With the growth of eCommerce, the export-import business has become a thriving field for the exchange of goods and services across global borders for all company sizes. One of the significant advantages of starting an import-export business is the access to the international market. This, in turn, increases profitability and gives exponential growth. However, certain drawbacks, like over-saturation and high competition, must be considered when starting an import-export business.
This step-by-step guide will help you understand everything you need to start an import-export business, from choosing the right market to targeting the right customers and buyers to shipping your first order.
Here are eight steps that companies must take into consideration when starting an import-export business.
To register your business, you should have a PAN card issued by the income tax department. You and other parties involved in the company’s decision-making should have a valid identity and address proof to get your business registered. Getting a PAN card for your business is similar to a personal PAN.
Your business or company, whether sole proprietorship, partnership or Pvt Ltd., must be registered with the Ministry of Corporate Affairs and the Government of India.
You must have a current account issued by a bank for business entities. This account will be the mode of transacting with customers, suppliers, and vendors. The documents required to open a current account can differ depending on the type of bank and the business entity. Read the documents and terms very clearly before opening an account.
The import-export code(IEC) is mandatory to start an import-export business. It is issued by the DGFT (Government of India). You will require above three documents to file for the IEC.
Having a Registration-cum-Menmbership-Certifcate (RCMC) is essential to access the benefits under India’s foreign trade policy. RCMC takes about a week or 2 for registration and is valid across India. The procedure to obtain an RCMC varies depending on your business entity.

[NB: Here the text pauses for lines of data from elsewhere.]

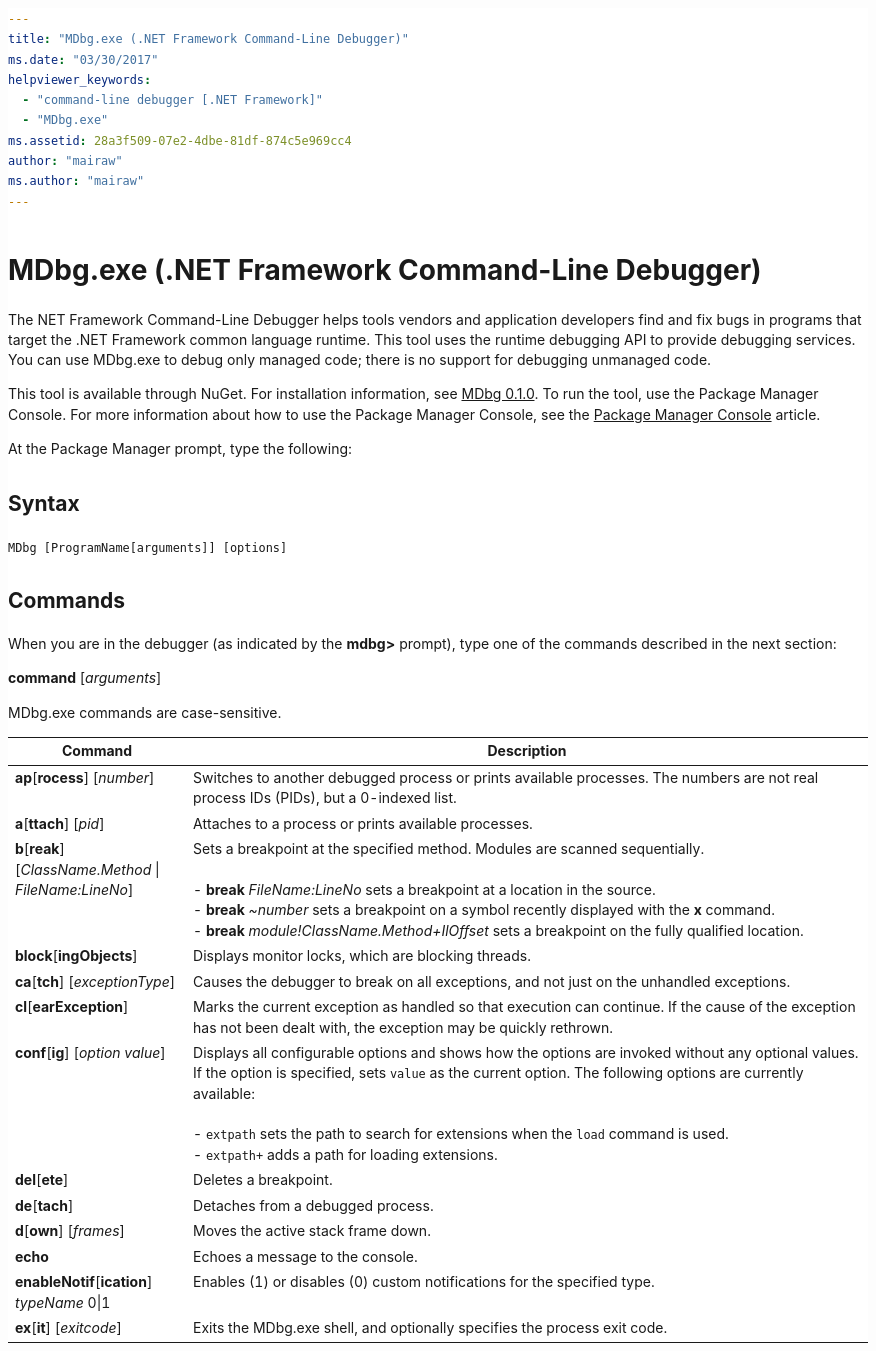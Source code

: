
 ```yaml
---
title: "MDbg.exe (.NET Framework Command-Line Debugger)"
ms.date: "03/30/2017"
helpviewer_keywords: 
  - "command-line debugger [.NET Framework]"
  - "MDbg.exe"
ms.assetid: 28a3f509-07e2-4dbe-81df-874c5e969cc4
author: "mairaw"
ms.author: "mairaw"
---
```

# MDbg.exe (.NET Framework Command-Line Debugger)
The NET Framework Command-Line Debugger helps tools vendors and application developers find and fix bugs in programs that target the .NET Framework common language runtime. This tool uses the runtime debugging API to provide debugging services. You can use MDbg.exe to debug only managed code; there is no support for debugging unmanaged code.  
  
This tool is available through NuGet. For installation information, see [MDbg 0.1.0](https://www.nuget.org/packages/MDbg/0.1.0). To run the tool, use the Package Manager Console. For more information about how to use the Package Manager Console, see the [Package Manager Console](/nuget/tools/package-manager-console) article.
  
At the Package Manager prompt, type the following:  
  
## Syntax  
  
```console  
MDbg [ProgramName[arguments]] [options]  
```  
  
## Commands  
 When you are in the debugger (as indicated by the **mdbg>** prompt), type one of the commands described in the next section:  
  
 **command** [*arguments*]  
  
 MDbg.exe commands are case-sensitive.  
  
|Command|Description|  
|-------------|-----------------|  
|**ap**[**rocess**] [*number*]|Switches to another debugged process or prints available processes. The numbers are not real process IDs (PIDs), but a 0-indexed list.|  
|**a**[**ttach**] [*pid*]|Attaches to a process or prints available processes.|  
|**b**[**reak**] [*ClassName.Method* &#124; *FileName:LineNo*]|Sets a breakpoint at the specified method. Modules are scanned sequentially.<br /><br /> -   **break** *FileName:LineNo* sets a breakpoint at a location in the source.<br />-   **break** *~number* sets a breakpoint on a symbol recently displayed with the **x** command.<br />-   **break** *module!ClassName.Method+IlOffset* sets a breakpoint on the fully qualified location.|  
|**block**[**ingObjects**]|Displays monitor locks, which are blocking threads.|  
|**ca**[**tch**] [*exceptionType*]|Causes the debugger to break on all exceptions, and not just on the unhandled exceptions.|  
|**cl**[**earException**]|Marks the current exception as handled so that execution can continue. If the cause of the exception has not been dealt with, the exception may be quickly rethrown.|  
|**conf**[**ig**] [*option value*]|Displays all configurable options and shows how the options are invoked without any optional values. If the option is specified, sets `value` as the current option. The following options are currently available:<br /><br /> -   `extpath` sets the path to search for  extensions when the `load` command is used.<br />-   `extpath+` adds a path for loading extensions.|  
|**del**[**ete**]|Deletes a breakpoint.|  
|**de**[**tach**]|Detaches from a debugged process.|  
|**d**[**own**] [*frames*]|Moves the active stack frame down.|  
|**echo**|Echoes a message to the console.|  
|**enableNotif**[**ication**] *typeName* 0&#124;1|Enables (1) or disables (0) custom notifications for the specified type.|  
|**ex**[**it**] [*exitcode*]|Exits the MDbg.exe shell, and optionally specifies the process exit code.|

Ensuring that your export product and market are aligned is the key to a successful import-export business. You must consider factors like the demand for products or services in the global market, rules and regulations, export trends, political and social differences, trade barriers, and many more to find the right product and analyze the viability of choosing the export market.
Once you have figured out the right products and market, your next goal is to attract buyers and potential partners. You can attract leads for your product and service through your website, social media, trade fairs and exhibitions, and even buyer-seller platforms and government bodies. It is important to have a GTM strategy in place to attract the right customers.
Now that you have assembled an import-export business, it is essential to have your finances right. You must have an export financing plan best suited for your business.